Table 1. The detailed parameters of the simulation system.

Parameters	Value
Switching Bias Voltage	4 V
Switching RF Voltage	4 V
Bias Voltage 1	2 V
Bias Voltage 2	−2 V
Responsivity of PD	1 A/W
Dark Current of PD	10 nA
Fibre	SMF
OSNR	0 dB–32 dB

.

Figure 3 and Figure 4 indicate that the signal amplitude changes during the bit reconstruction process. The horizontal coordinate represents the signal length and the vertical coordinate represents the signal amplitude. The red circles show the specific amplitude of the signal during each process. The signal enters the bit reconstruction section by first performing a series–parallel transformation and grouping two by two, where the signal amplitudes are 0 and 1. Figure 3a depicts the amplitude of the signal after the NOT-gate in the pre-encoder stage. The original signal has amplitudes of 0 and 1, which are flipped after the NOT-gates. Figure 3b shows the amplitude change in the signal after the heterodyne gate in the pre-encoder stage. The previously mentioned reference bits are shown here. Figure 3c shows the amplitude after going through the level shifter. At this point, the signal amplitude changes from the previous unipolarity to bipolarity. Similarly, the reference bits are shown here too. Figure 3d and Figure 4a show the change in amplitude after the delayers. The bipolar signal amplitudes $(1,-1)$ may produce amplitudes of $(0,\pm 1,\pm 2)$ with the delayers. After the attenuator, the signal amplitude becomes half of the original data as shown in Figure 4b. In Figure 4c, it can be seen that after the adder the original signal becomes a bipolar signal symmetrical about zero with a signal amplitude of $(0,\pm 1,\pm 2,\pm 3)$. Figure 4d shows the final output signal of the logic coding circuit.

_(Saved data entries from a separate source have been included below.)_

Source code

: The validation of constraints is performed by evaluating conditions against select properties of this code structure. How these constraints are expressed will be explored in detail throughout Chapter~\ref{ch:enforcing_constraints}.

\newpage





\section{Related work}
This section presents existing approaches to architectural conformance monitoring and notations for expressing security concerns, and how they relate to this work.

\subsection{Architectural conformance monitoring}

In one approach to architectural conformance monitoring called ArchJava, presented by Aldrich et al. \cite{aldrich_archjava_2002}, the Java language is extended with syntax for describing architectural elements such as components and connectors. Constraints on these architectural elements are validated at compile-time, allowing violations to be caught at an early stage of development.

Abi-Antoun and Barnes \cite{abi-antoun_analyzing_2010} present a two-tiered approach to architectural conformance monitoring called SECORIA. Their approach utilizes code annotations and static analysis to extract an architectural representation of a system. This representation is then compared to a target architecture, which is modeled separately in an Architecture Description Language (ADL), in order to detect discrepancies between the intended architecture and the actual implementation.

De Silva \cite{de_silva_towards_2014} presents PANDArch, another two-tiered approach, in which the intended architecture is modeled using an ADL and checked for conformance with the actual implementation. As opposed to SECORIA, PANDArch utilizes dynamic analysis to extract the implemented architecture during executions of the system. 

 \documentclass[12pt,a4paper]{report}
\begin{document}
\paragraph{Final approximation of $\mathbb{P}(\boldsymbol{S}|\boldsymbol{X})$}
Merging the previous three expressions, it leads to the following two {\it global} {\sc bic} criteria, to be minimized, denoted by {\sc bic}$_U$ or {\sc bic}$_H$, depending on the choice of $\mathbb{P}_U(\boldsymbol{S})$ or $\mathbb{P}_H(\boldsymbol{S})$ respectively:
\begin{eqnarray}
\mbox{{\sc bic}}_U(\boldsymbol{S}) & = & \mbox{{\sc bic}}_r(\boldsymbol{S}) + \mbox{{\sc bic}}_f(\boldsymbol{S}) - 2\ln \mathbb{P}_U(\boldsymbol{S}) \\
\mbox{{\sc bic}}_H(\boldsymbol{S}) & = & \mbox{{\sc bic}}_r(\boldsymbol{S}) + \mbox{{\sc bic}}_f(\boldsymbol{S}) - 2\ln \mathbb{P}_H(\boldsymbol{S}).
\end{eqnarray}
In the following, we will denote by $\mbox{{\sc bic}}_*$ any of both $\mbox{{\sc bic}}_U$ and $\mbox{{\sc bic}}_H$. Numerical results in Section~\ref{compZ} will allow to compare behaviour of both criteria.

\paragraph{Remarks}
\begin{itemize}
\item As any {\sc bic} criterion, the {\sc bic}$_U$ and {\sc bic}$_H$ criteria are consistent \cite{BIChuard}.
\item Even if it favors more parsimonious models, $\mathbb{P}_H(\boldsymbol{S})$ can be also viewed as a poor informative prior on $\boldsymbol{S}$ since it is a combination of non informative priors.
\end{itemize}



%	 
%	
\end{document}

Depending on the structure of the logic coding circuit, the input raw signal varies with the structure of the circuit. Starting from an initial amplitude of $(0,1)$, the amplitude is continuously varied. In particular, it can be seen in Figure 4b that the signal at this point is a two-level signal symmetrical about the origin. The reason for this is that the logic coding circuit consists of multiple levels of branches, where the signals of each two-level branch are combined into one signal, thus halving the signal source. Due to the presence of the partition mapping stage, the amplitude signal with positive and negative values needs to be converted to a positive signal at this point, as shown in Figure 4d.

Figure 5 shows the bit error rate (BER) performance of the 64QAM-OFDM and conventional OFDM methods at 10 GBaud for a 10 km/20 km transmission. It can be seen from Figure 5 that the proposed scheme (red line) and the general OFDM system (yellow line) start to diverge when the optical signal-to-noise ratio approaches 18 dB at a transmission distance of 10 km. The BER performance of the red line decreases rapidly and stays below the purple line. This indicates that the proposed scheme has a better performance. Setting a soft decision threshold at 0.02, we compare the performance of these two schemes. The gain of the proposed scheme is about 1.3 dB compared to the conventional OFDM system, while the performance of the proposed scheme (blue line) has a gain of 0.51 dB over the general OFDM scheme (green line) at the SD-FEC threshold for a transmission of 20 km. The reason for this is that information bits are introduced into the transmitter where we set bit reconstruction. Even after the OFDM and fibre channel, the signal still retains a large degree of correlation that we can easily obtain accurate information from. Figure 5a,b represents the proposed 64QAM signal at an OSNR of 19 dB and 30 dB, respectively.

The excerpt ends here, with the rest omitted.